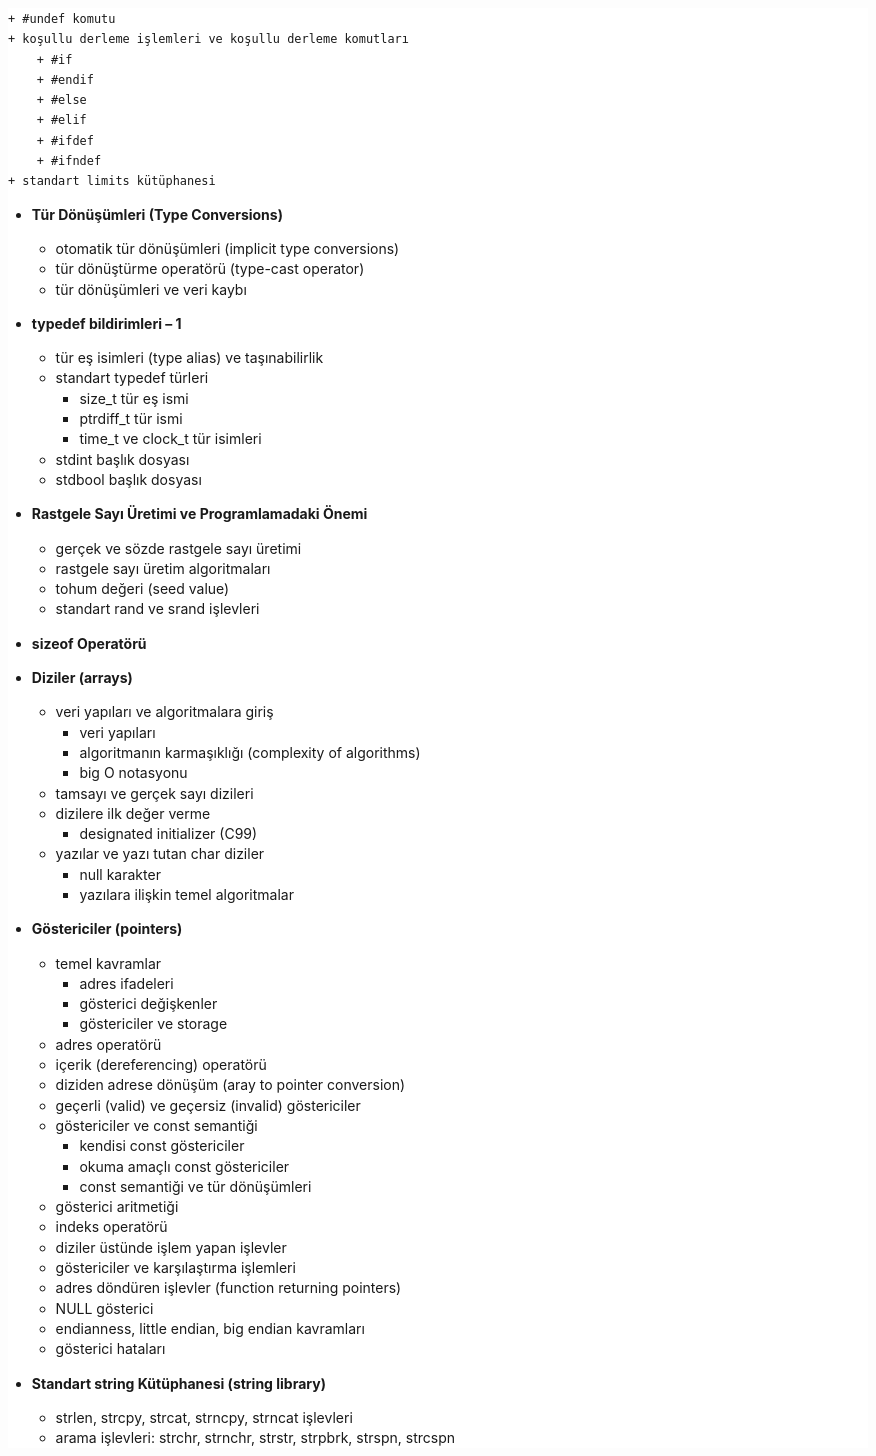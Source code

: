 	+ #undef komutu
	+ koşullu derleme işlemleri ve koşullu derleme komutları
		+ #if
		+ #endif
		+ #else
		+ #elif
		+ #ifdef
		+ #ifndef
	+ standart limits kütüphanesi
	
+ __Tür Dönüşümleri (Type Conversions)__
	+ otomatik tür dönüşümleri (implicit type conversions)
	+ tür dönüştürme operatörü (type-cast operator)
	+ tür dönüşümleri ve veri kaybı
	
+ __typedef bildirimleri – 1__
	+ tür eş isimleri (type alias) ve taşınabilirlik
	+ standart typedef türleri
		+ size_t tür eş ismi
		+ ptrdiff_t tür ismi
		+ time_t ve clock_t tür isimleri
	+ stdint başlık dosyası
	+ stdbool başlık dosyası
	
+ __Rastgele Sayı Üretimi ve Programlamadaki Önemi__
	+ gerçek ve sözde rastgele sayı üretimi
	+ rastgele sayı üretim algoritmaları
	+ tohum değeri (seed value)
	+ standart rand ve srand işlevleri
+ __sizeof Operatörü__
+ __Diziler (arrays)__
	+ veri yapıları ve algoritmalara giriş
		+ veri yapıları
		+ algoritmanın karmaşıklığı (complexity of algorithms)
		+ big O notasyonu
	+ tamsayı ve gerçek sayı dizileri
	+ dizilere ilk değer verme
		+ designated initializer (C99)
	+ yazılar ve yazı tutan char diziler
		+ null karakter
		+ yazılara ilişkin temel algoritmalar
+ __Göstericiler (pointers)__
	+ temel kavramlar
		+ adres ifadeleri
		+ gösterici değişkenler
		+ göstericiler ve storage
	+ adres operatörü
	+ içerik (dereferencing) operatörü 
	+ diziden adrese dönüşüm (aray to pointer conversion)
	+ geçerli (valid) ve geçersiz (invalid) göstericiler
	+ göstericiler ve const semantiği
		+ kendisi const göstericiler
		+ okuma amaçlı const göstericiler
		+ const semantiği ve tür dönüşümleri
	+ gösterici aritmetiği
	+ indeks operatörü
	+ diziler üstünde işlem yapan işlevler
	+ göstericiler ve karşılaştırma işlemleri
	+ adres döndüren işlevler (function returning pointers)
	+ NULL gösterici
	+ endianness, little endian, big endian kavramları
	+ gösterici hataları
+ __Standart string Kütüphanesi (string library)__
	+ strlen, strcpy, strcat, strncpy, strncat işlevleri
	+ arama işlevleri: strchr, strnchr, strstr, strpbrk, strspn, strcspn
————
:: EXERCISE ::
Give the listing above again word for word, without its pictures.

:: EXERCISE RESULT ::
Source code

: 	+ #undef komutu
	+ koşullu derleme işlemleri ve koşullu derleme komutları
		+ #if
		+ #endif
		+ #else
		+ #elif
		+ #ifdef
		+ #ifndef
	+ standart limits kütüphanesi
	
+ __Tür Dönüşümleri (Type Conversions)__
	+ otomatik tür dönüşümleri (implicit type conversions)
	+ tür dönüştürme operatörü (type-cast operator)
	+ tür dönüşümleri ve veri kaybı
	
+ __typedef bildirimleri – 1__
	+ tür eş isimleri (type alias) ve taşınabilirlik
	+ standart typedef türleri
		+ size_t tür eş ismi
		+ ptrdiff_t tür ismi
		+ time_t ve clock_t tür isimleri
	+ stdint başlık dosyası
	+ stdbool başlık dosyası
	
+ __Rastgele Sayı Üretimi ve Programlamadaki Önemi__
	+ gerçek ve sözde rastgele sayı üretimi
	+ rastgele sayı üretim algoritmaları
	+ tohum değeri (seed value)
	+ standart rand ve srand işlevleri
+ __sizeof Operatörü__
+ __Diziler (arrays)__
	+ veri yapıları ve algoritmalara giriş
		+ veri yapıları
		+ algoritmanın karmaşıklığı (complexity of algorithms)
		+ big O notasyonu
	+ tamsayı ve gerçek sayı dizileri
	+ dizilere ilk değer verme
		+ designated initializer (C99)
	+ yazılar ve yazı tutan char diziler
		+ null karakter
		+ yazılara ilişkin temel algoritmalar
+ __Göstericiler (pointers)__
	+ temel kavramlar
		+ adres ifadeleri
		+ gösterici değişkenler
		+ göstericiler ve storage
	+ adres operatörü
	+ içerik (dereferencing) operatörü 
	+ diziden adrese dönüşüm (aray to pointer conversion)
	+ geçerli (valid) ve geçersiz (invalid) göstericiler
	+ göstericiler ve const semantiği
		+ kendisi const göstericiler
		+ okuma amaçlı const göstericiler
		+ const semantiği ve tür dönüşümleri
	+ gösterici aritmetiği
	+ indeks operatörü
	+ diziler üstünde işlem yapan işlevler
	+ göstericiler ve karşılaştırma işlemleri
	+ adres döndüren işlevler (function returning pointers)
	+ NULL gösterici
	+ endianness, little endian, big endian kavramları
	+ gösterici hataları
+ __Standart string Kütüphanesi (string library)__
	+ strlen, strcpy, strcat, strncpy, strncat işlevleri
	+ arama işlevleri: strchr, strnchr, strstr, strpbrk, strspn, strcspn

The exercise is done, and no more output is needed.